In this code block, the array is our row, our chairs are the indexes, and our people are the actual array items. Remember: an array is basically like a list of slots (indexes) that hold values (items.) The length of the array (which we can find using array.length) will always be the number of indexes in the array, and the indexes will always be numbered starting with zero.
So here, we set a variable remainingItems to hold our array length (makes sense if you think about it — this is how many items we have to work with.) We then set two variables that we know we are going to use later. One to hold a random index and one to temporarily hold the value of that index.
We tell our while loop to run as long as there are remaining items — in other words, as long as our array length. If our array has 3 things in it, our while loop will run 3 times. If it has 3000 things in it, our while loop will run 3000 times. That’s the great thing about while loops: they never give you shit about your arrays being too long.
Every time the loop runs, the first thing it does is pick a random index. Math.random returns a random decimal between 0 and 1 (up to 1, not including 1.) We need to multiply that by a larger number to scale it to the size we need. If you multiply the decimal by 10, it will become a number between 1–10, by 100, will become a number between 1–100, etc. So, depending on how long our array is, we will get a number that could correspond to an index (anything greater than 0.) It’s not quite ready to be used as an index, though, because it’s still a decimal, so next, we use Math.floor to round it down to a whole number.
Every time the loop runs, our multiplier will decrease by 1 (the — just means “minus one”.) This decreases the odds of picking duplicates and tells the machine how many times to run the code, because remember, that same variable is being used at the top of our while loop. Start at the end of the array, and go backwards towards the beginning. When you get to the beginning (i.e. when there are no items remaining), stop.

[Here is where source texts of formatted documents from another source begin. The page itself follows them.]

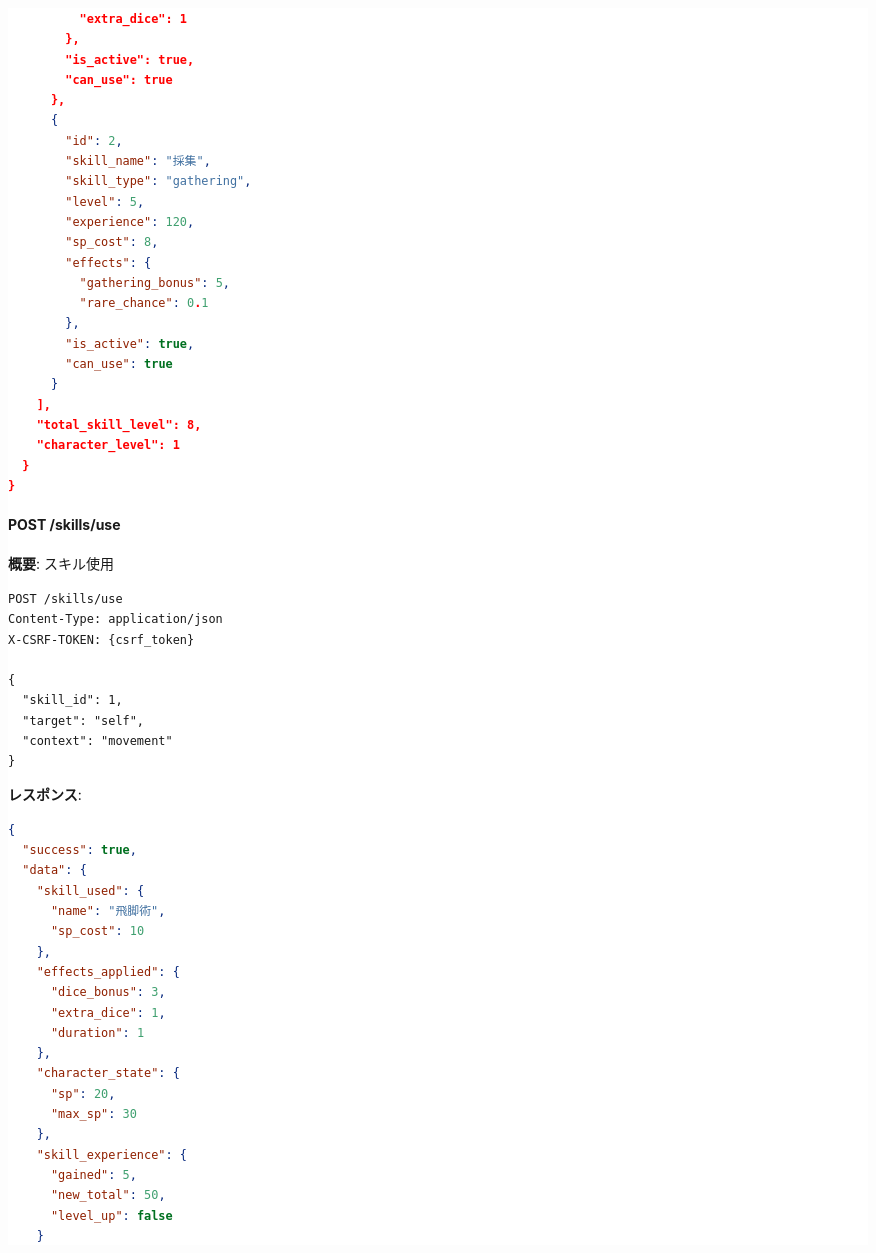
 ```json
          "extra_dice": 1
        },
        "is_active": true,
        "can_use": true
      },
      {
        "id": 2,
        "skill_name": "採集",
        "skill_type": "gathering",
        "level": 5,
        "experience": 120,
        "sp_cost": 8,
        "effects": {
          "gathering_bonus": 5,
          "rare_chance": 0.1
        },
        "is_active": true,
        "can_use": true
      }
    ],
    "total_skill_level": 8,
    "character_level": 1
  }
}
```

#### POST /skills/use
**概要**: スキル使用

```http
POST /skills/use
Content-Type: application/json
X-CSRF-TOKEN: {csrf_token}

{
  "skill_id": 1,
  "target": "self",
  "context": "movement"
}
```

**レスポンス**:
```json
{
  "success": true,
  "data": {
    "skill_used": {
      "name": "飛脚術",
      "sp_cost": 10
    },
    "effects_applied": {
      "dice_bonus": 3,
      "extra_dice": 1,
      "duration": 1
    },
    "character_state": {
      "sp": 20,
      "max_sp": 30
    },
    "skill_experience": {
      "gained": 5,
      "new_total": 50,
      "level_up": false
    }
```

Sort of reminds of a quote from Alice in Wonderland:
“Begin at the beginning” the king said gravely, “and go on until you come to the end: then stop.”
- Lewis Carroll, Alice’s Adventures in Wonderland, Chapter XII
Okay, well, like that but backwards.
Next, we make the swap, using our temp variable. I detailed how to swap array elements in this post if you need a refresher. Here, we are swapping a random element with the element in the current position (our current position is the last index of the array, then the second to last, then the third to last, etc etc.)
And that’s it! Once our while loop has run out of items to swap, we exit the loop and return the shuffled array.
I think what I love most about this is the obvious point that you should start at the end of the array and go backwards, using the end of the array to hold the newly swapped elements. If you think about it, it’s no harder than reversing an array — you just need to implement Math.random.
Woo! JavaScript! Now get out there and start shuffling those arrays!